Abstract

In his Res Gestae, the historian Ammianus Marcellinus describes the Egyptian city of Thebes and the obelisks that can be found there. There is an unusual passage in which he describes hieroglyphic writings. He goes on to show, through two examples, how hieroglyphs might seem bizarre, but in fact contain their own logic which can be explained (Amm.
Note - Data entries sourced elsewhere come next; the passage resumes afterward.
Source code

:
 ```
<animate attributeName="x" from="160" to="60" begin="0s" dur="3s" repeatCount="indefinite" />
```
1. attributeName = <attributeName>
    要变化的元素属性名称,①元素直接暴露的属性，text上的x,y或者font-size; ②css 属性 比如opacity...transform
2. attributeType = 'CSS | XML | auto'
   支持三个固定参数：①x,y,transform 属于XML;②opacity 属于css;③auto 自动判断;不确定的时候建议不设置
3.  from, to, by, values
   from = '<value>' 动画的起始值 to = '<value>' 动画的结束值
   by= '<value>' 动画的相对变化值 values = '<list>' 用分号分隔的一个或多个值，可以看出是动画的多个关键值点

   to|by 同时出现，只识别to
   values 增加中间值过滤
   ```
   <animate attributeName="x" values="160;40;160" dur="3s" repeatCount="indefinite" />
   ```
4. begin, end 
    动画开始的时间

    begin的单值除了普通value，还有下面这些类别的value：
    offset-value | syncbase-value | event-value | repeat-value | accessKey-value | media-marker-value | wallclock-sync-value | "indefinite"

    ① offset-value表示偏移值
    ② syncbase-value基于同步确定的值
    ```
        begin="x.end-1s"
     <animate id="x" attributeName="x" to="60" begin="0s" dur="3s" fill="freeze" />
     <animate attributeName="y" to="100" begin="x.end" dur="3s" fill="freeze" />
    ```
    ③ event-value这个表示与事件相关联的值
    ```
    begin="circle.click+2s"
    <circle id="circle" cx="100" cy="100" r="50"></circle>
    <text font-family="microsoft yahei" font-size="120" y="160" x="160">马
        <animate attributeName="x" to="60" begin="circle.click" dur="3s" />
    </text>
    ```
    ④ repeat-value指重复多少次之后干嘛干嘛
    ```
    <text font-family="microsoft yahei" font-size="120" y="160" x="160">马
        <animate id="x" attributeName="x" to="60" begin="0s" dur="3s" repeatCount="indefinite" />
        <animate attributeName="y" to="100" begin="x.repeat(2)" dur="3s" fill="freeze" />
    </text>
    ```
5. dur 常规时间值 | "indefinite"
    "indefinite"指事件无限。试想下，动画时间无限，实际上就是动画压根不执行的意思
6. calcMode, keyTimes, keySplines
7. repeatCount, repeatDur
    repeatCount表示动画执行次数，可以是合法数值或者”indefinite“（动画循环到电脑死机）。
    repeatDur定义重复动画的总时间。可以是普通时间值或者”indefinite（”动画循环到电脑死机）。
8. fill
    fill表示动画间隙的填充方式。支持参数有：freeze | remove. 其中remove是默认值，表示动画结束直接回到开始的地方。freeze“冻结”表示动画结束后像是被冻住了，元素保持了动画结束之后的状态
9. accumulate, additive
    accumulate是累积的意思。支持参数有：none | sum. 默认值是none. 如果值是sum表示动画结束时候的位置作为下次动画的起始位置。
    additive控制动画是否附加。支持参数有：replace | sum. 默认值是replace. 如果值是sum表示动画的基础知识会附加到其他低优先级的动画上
Marc. 17.4.10–11, translation mine): non enim ut nunc litterarum numerus praestitutus et facilis exprimit quicquid humana mens concipere potest, ita prisci quoque scriptitarunt Aegyptii, sed singulae litterae singulis nominibus seruiebant et uerbis; non numquam significabant integros sensus. cuius rei scientiam his inseram duobus exemplis. per uulturem naturae uocabulum pandunt, quia mares nullos posse inter has alites inueniri rationes memorant physicae, perque speciem apis mella conficientis indicant regem moderatori cum iucunditate aculeos quoque innasci debere his signis ostendentes. et similia plurima.For the ancient Egyptians did not write as nowadays, when a prescribed and easy series of letters expresses whatever the human mind can imagine; but individual characters served as individual nouns and verbs; and sometimes they signified whole ideas. I will show the knowledge of this with these two examples. They represent the word for ‘nature’ by a vulture, because no males can be found among these birds, as natural history records; and by the figure of the bee making honey they indicate ‘a king’, showing by these signs that in a ruler stings also ought to arise from sweetness. And there are many similar instances.